The very idea of adding zombies or any of the undead to an Austen inspired book was laughable. I remember when Pride Prejudice and Zombies came out. I thought it was a ludicrous concept. That didn’t stop me from buying the book though. After all, it was Jane Austen.
|Seriously. Who Knew?|
I thought it was terrible. Horrible, really. Absurd. For those of you unfamiliar with the plot, it’s basically the original story of Elizabeth Bennett and Mr. Darcy (boy meets girls, boy is haughty and proud, girl thinks boy is a jerk, boy grows to love girl, boy finally convinces girl he is FREAKING MR. DARCY, FOR GOD’S SAKE and they marry). The only difference is that in this version, Regency England is crawling with zombies.
I just stopped and re-read that last sentence. It took me seven times to get through it without giggling.
As the blurb on Amazon explains, Pride Prejudice and Zombies is “a delightful comedy of manners with plenty of civilized sparring between the two young lovers—and even more violent sparring on the blood-soaked battlefield.”

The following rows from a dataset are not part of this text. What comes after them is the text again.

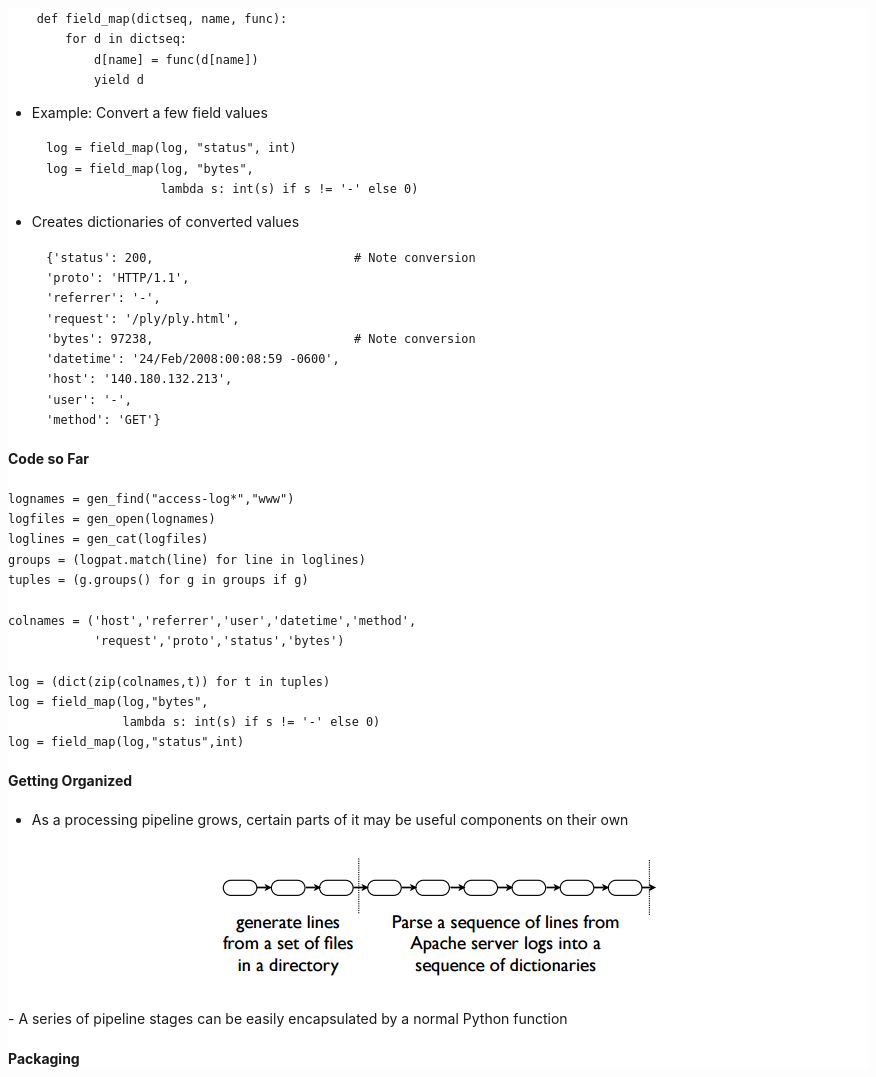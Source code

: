         def field_map(dictseq, name, func):
            for d in dictseq:
                d[name] = func(d[name])
                yield d

- Example: Convert a few field values

        log = field_map(log, "status", int)
        log = field_map(log, "bytes",
                        lambda s: int(s) if s != '-' else 0)

- Creates dictionaries of converted values

        {'status': 200,                            # Note conversion
        'proto': 'HTTP/1.1',
        'referrer': '-',
        'request': '/ply/ply.html',
        'bytes': 97238,                            # Note conversion
        'datetime': '24/Feb/2008:00:08:59 -0600',
        'host': '140.180.132.213',
        'user': '-',
        'method': 'GET'}

#### Code so Far

    lognames = gen_find("access-log*","www")
    logfiles = gen_open(lognames)
    loglines = gen_cat(logfiles)
    groups = (logpat.match(line) for line in loglines)
    tuples = (g.groups() for g in groups if g)

    colnames = ('host','referrer','user','datetime','method',
                'request','proto','status','bytes')

    log = (dict(zip(colnames,t)) for t in tuples)
    log = field_map(log,"bytes",
                    lambda s: int(s) if s != '-' else 0)
    log = field_map(log,"status",int)

#### Getting Organized

- As a processing pipeline grows, certain parts of it may be useful components on their own

<center> <img src = "getting_organized.png"> </center>
<br>
- A series of pipeline stages can be easily encapsulated by a normal Python function

#### Packaging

I will admit that some parts of the book were clever. Charlotte Lucas agrees to marry the insufferable Mr. Collins only because she has been infected with the zombie disease. Charlotte reasons that as a clergyman, Mr. Collins will ensure she receives a proper Christian burial when it is time for her to die (or have her head lopped off).
However, then we came to the part where Lady Catherine forces Elizabeth to battle one of her ninja guard. Elizabeth not only bests the man, but rips out his heart. From there, she proceeds to eat it; without the proper knife and fork.
That’s about the time when I lost it. Like Downton Abbey creator, Julian Fellows, I am a firm believer the proper use of cutlery. (Go to 2.30 minutes in the clip if you are rushed for time: Julian Fellows and cutlery
I finished the book with a sneer and tossed it aside. Actually, I lent it to a friend and never asked for it back. I dismissed it as a gimmick and not a very good one at that. It would be nothing more than a flash in the pan, I thought smugly.
Fast-forward to today. The movie comes out next year, and the author, Seth Grahame-Smith now has more money than God (which begs a whole other question: do we need money in heaven? ‘Cause between saving for the kids’ college and our retirement, I don’t see how I’m going to swing it. But, I guess someone has to pay for all those roads paved with gold. Do you suppose there’s an EZ Pass system in heaven?)
|"Welcome! That will be $4.50 please."|
But, back to the topic. No, I never thought to add the undead to my books, nor did anyone ever ask me to. And you know what? Honestly? I’m a little ticked off by that. Had someone done so, I might have written this from a yacht in the Mediterranean rather than a desk off my kitchen. And I certainly wouldn’t have to worry about being homeless in heaven, because let’s face it; H.L. Mencken was right, “Nobody ever went broke underestimating the intelligence of the American public.”